For Jill, while the MAP estimate is steady and consistent, the inelasticity of learning due to large exposure inhibits Jill's MAP estimate to approach true_theta. 

For Jack, their MAP estimates are relatively consistent, yet doesn't sacrifice elasticity of learning. This combination allows the MAP estimate to approach true_theta faster than Jill, and more consistently than Josh.

The reason why these results are so dramatically different than \fɔɹ\ is because the true_theta for \fɔɹ\ is further away from the learner's MAP estimate than \tu\, encouraging elastic learning over consistency. 

### (k)

The human language data we give our model is very limited (just counts).

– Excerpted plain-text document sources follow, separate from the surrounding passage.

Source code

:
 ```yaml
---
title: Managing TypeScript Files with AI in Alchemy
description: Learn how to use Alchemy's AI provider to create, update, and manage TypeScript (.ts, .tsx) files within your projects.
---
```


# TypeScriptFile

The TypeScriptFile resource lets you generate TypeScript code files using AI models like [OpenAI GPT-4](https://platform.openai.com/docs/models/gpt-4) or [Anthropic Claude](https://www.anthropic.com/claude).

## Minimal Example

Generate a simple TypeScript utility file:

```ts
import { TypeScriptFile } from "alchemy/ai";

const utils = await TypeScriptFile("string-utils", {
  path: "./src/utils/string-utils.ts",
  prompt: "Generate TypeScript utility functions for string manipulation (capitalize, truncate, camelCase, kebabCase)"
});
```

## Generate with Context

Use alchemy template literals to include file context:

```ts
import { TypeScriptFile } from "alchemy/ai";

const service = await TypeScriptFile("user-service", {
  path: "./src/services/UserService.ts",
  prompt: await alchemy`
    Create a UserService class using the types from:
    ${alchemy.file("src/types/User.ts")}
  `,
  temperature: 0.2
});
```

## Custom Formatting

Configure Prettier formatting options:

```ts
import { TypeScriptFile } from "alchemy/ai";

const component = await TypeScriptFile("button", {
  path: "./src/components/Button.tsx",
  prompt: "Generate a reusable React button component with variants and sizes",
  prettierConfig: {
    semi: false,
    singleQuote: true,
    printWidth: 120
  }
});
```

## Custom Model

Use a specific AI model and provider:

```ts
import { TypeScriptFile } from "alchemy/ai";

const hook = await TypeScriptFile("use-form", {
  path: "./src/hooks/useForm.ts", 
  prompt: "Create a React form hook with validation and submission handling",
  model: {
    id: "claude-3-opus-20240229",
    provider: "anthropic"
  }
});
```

What additional information do you think children use to learn the difference between homophones like *for* and *four*?

An additional aid may include explicit direction of differentiation of homophones.

Rather than passive learning, where a child merely counts a word's occurance in a specific context, an explicit differentiation with their definitions may help them map the features to a particular homophone. For example, teaching a child that "four" is a number in a specific context where numbers are involved, and that "for" is a preposition used in context where a relations of nouns are involved will allow further distinction between the two word's meaning.



### Citations

$^1$ Brent, M.R. and T.A. Cartwright. 1996. Distributional regularity and phonotactic constraints are useful for segmentation. Cognition 61: 93-125.

$^2$ B.MacWhinney and C. Snow. 1985. The child language data exchange system. Journal of Child Language, 12:271-296.